Here’s a pragmatic approach:

  • Year 1: companies in food, energy, and housing sectors are required to report profit margins privately to regulators. This gives them time to adjust and explain.
  • Year 2: colour-coded labels (or equivalents on bills and contracts) become mandatory for consumers to see.

This allows everyone to plan. Nobody is blind sided. And if their behaviour doesn’t change — and the labels go public — then the market can decide.

And there’s a side benefit: local businesses that already operate on slim margins could find themselves more competitive when customers see their fairer practices compared to corporate giants’ greed. Transparency levels the playing field.

Why Communication, Openness, and Transparency Matter

We know from countless crises — whether it’s a pandemic, a financial meltdown, or a natural disaster — that nothing is harder to fix than what you can’t see. You can’t address what you can’t measure. Black-box operations make meaningful solutions impossible.

We already see governments scrambling with half-baked interventions because the true profit structures of these sectors are hidden. With openness, we could have better policy responses, more informed consumers, and more accountability.

A Question of Ethics

At the heart of it, this is about ethics, not economics. Profit is good when it fuels innovation, sustains livelihoods, and allows growth. Profit becomes toxic when it extracts so much from society that it destabilises the very customers it depends on.

When a company catches someone shoplifting a sandwich, they’ll have them marched out by security, maybe even prosecuted — all very public, of course, to make an example of them. Funny, isn’t it, how the same companies treat their own profit-taking, even when it borders on exploitation, as a private matter not to be discussed? If we demand accountability for a hungry thief, shouldn’t we demand the same — and more — from those who profit off hunger itself?
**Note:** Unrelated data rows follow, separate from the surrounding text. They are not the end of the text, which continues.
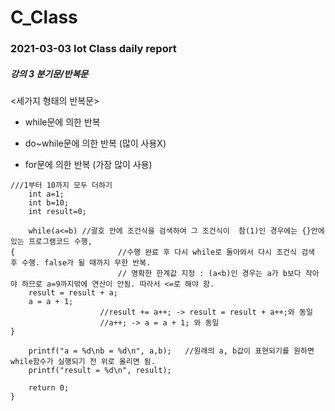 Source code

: # C_Class
### 2021-03-03 Iot Class daily report

##### 강의 3 분기문/반복문
<세가지 형태의 반복문>

- while문에 의한 반복

- do~while문에 의한 반복 (많이 사용X)

- for문에 의한 반복 (가장 많이 사용)
```
///1부터 10까지 모두 더하기 
    int a=1;
    int b=10;
    int result=0; 
 
	while(a<=b)	//괄호 안에 조건식을 검색하여 그 조건식이  참(1)인 경우에는 {}안에있는 프로그램코드 수행, 
{                       //수행 완료 후 다시 while로 돌아와서 다시 조건식 검색 후 수행. false가 될 때까지 무한 반복. 
                        // 명확한 한계값 지정 : (a<b)인 경우는 a가 b보다 작아야 하므로 a=9까지밖에 연산이 안됨. 따라서 <=로 해야 함.  
	result = result + a;
	a = a + 1;
	                //result += a++; -> result = result + a++;와 동일 
	                //a++; -> a = a + 1; 와 동일 
}

    printf("a = %d\nb = %d\n", a,b);   //원래의 a, b값이 표현되기를 원하면 while함수가 실행되기 전 위로 올리면 됨. 
    printf("result = %d\n", result);

    return 0;
}
```





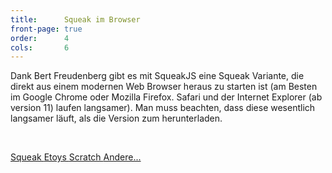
 ```yaml
---
title:      Squeak im Browser
front-page: true
order:      4
cols:       6
---
```


Dank Bert Freudenberg gibt es mit SqueakJS eine Squeak Variante, die
direkt aus einem modernen Web Browser heraus zu starten ist (am Besten
im Google Chrome oder Mozilla Firefox. Safari und der Internet
Explorer (ab version 11) laufen langsamer). Man muss beachten, dass
diese wesentlich langsamer läuft, als die Version zum herunterladen.

<p><br></p>
<div class="text-center">
    <a class="btn btn-default" href="http://bertfreudenberg.github.io/SqueakJS/run/#url=http://freudenbergs.de/bert/squeakjs&files=[Squeak4.5-13680.image,Squeak4.5-13680.changes,SqueakV41.sources]" target="_blank" role="button">
        Squeak
        <i class="fa fa-external-link"></i>
    </a>
    <a class="btn btn-default" href="http://bertfreudenberg.github.io/SqueakJS/etoys/" target="_blank" role="button">
        Etoys
        <i class="fa fa-external-link"></i>
    </a>
    <a class="btn btn-default" href="http://bertfreudenberg.github.io/SqueakJS/scratch/" target="_blank" role="button">
        Scratch
        <i class="fa fa-external-link"></i>
    </a>
    <a class="btn btn-default" href="http://bertfreudenberg.github.io/SqueakJS/run/" target="_blank" role="button">
        Andere...
        <i class="fa fa-external-link"></i>
    </a>
</div>

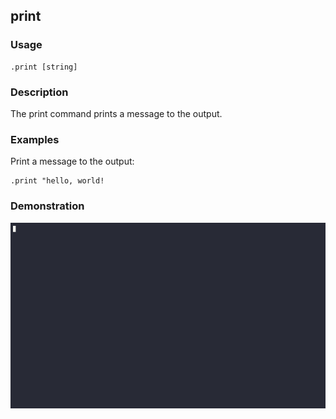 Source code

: ## print

### Usage

```text
.print [string]
```

### Description

The print command prints a message to the output.

### Examples

Print a message to the output:

```text
.print "hello, world!
```

### Demonstration

![](./demo.gif)
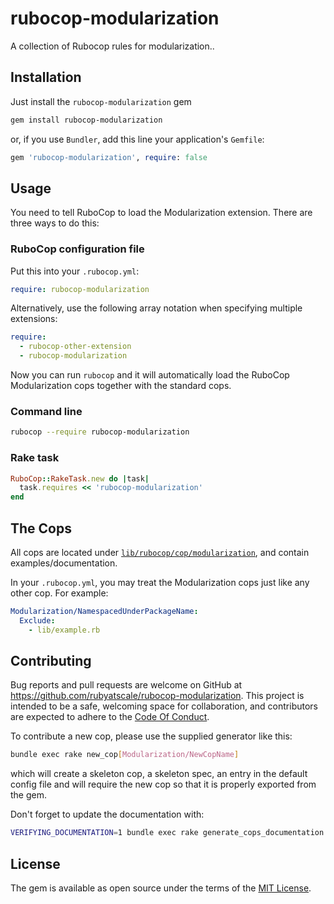 # rubocop-modularization

A collection of Rubocop rules for modularization..

## Installation

Just install the `rubocop-modularization` gem

```sh
gem install rubocop-modularization
```
or, if you use `Bundler`, add this line your application's `Gemfile`:

```ruby
gem 'rubocop-modularization', require: false
```

## Usage

You need to tell RuboCop to load the Modularization extension. There are three ways to do this:

### RuboCop configuration file

Put this into your `.rubocop.yml`:

```yaml
require: rubocop-modularization
```

Alternatively, use the following array notation when specifying multiple extensions:

```yaml
require:
  - rubocop-other-extension
  - rubocop-modularization
```

Now you can run `rubocop` and it will automatically load the RuboCop Modularization cops together with the standard cops.

### Command line

```sh
rubocop --require rubocop-modularization
```

### Rake task

```ruby
RuboCop::RakeTask.new do |task|
  task.requires << 'rubocop-modularization'
end
```

## The Cops
All cops are located under [`lib/rubocop/cop/modularization`](lib/rubocop/cop/modularization), and contain examples/documentation.

In your `.rubocop.yml`, you may treat the Modularization cops just like any other cop. For example:

```yaml
Modularization/NamespacedUnderPackageName:
  Exclude:
    - lib/example.rb
```
## Contributing

Bug reports and pull requests are welcome on GitHub at https://github.com/rubyatscale/rubocop-modularization. This project is intended to be a safe, welcoming space for collaboration, and contributors are expected to adhere to the [Code Of Conduct](CODE_OF_CONDUCT.MD).

To contribute a new cop, please use the supplied generator like this:

```sh
bundle exec rake new_cop[Modularization/NewCopName]
```

which will create a skeleton cop, a skeleton spec, an entry in the default config file and will require the new cop so that it is properly exported from the gem.

Don't forget to update the documentation with:

```sh
VERIFYING_DOCUMENTATION=1 bundle exec rake generate_cops_documentation
```

## License

The gem is available as open source under the terms of the [MIT License](https://github.com/Shopify/rubocop-modularization/blob/main/LICENSE.txt).
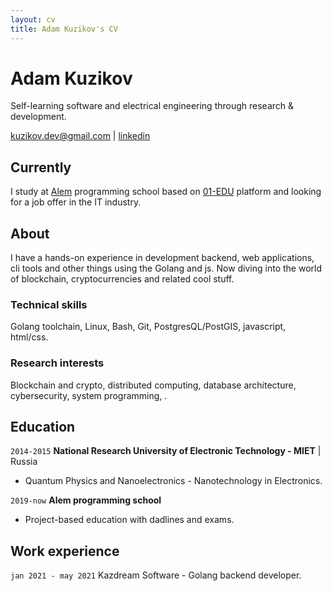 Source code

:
 ```yaml
---
layout: cv
title: Adam Kuzikov's CV
---
```

# Adam Kuzikov
Self-learning software and electrical engineering through research & development.

<div id="webaddress">
<a href="kuzikov.dev@gmail.com">kuzikov.dev@gmail.com</a>
| <a href="https://linkedin.com/in/kuzikov-dev">linkedin</a>
</div>


## Currently

I study at [Alem](https://alem.school) programming school based on [01-EDU](https://01-edu.org) platform and looking for a job offer in the IT industry.


## About

I have a hands-on experience in development backend, web applications, cli tools and other things using the Golang and js.
Now diving into the world of blockchain, cryptocurrencies and related cool stuff.


### Technical skills

Golang toolchain, Linux, Bash, Git, PostgresQL/PostGIS, javascript, html/css.


### Research interests

Blockchain and crypto, distributed computing, database architecture, cybersecurity, system programming, .


## Education

`2014-2015`
__National Research University of Electronic Technology - MIET__ | Russia

- Quantum Physics and Nanoelectronics - Nanotechnology in
 Electronics.

`2019-now`
__Alem programming school__

- Project-based education with dadlines and exams.


## Work experience

`jan 2021 - may 2021`
Kazdream Software - Golang backend developer.



<!-- ### Footer

Last updated: Nov 2021 -->

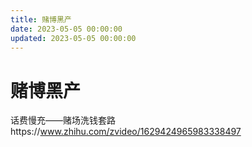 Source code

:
 ```yaml
---
title: 赌博黑产
date: 2023-05-05 00:00:00
updated: 2023-05-05 00:00:00
---
```


# 赌博黑产

话费慢充——赌场洗钱套路https://www.zhihu.com/zvideo/1629424965983338497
Transparency doesn’t ban profit. It simply holds it up to the light, so we can all see whether it’s acceptable — or indefensible.

The business world loves to say, “if you have nothing to hide, you have nothing to fear.” Let’s see them live by it.

If nothing’s wrong with making a profit, then nothing’s wrong with letting us see how much you’re making on our right to live.

As always, be excellent to each other.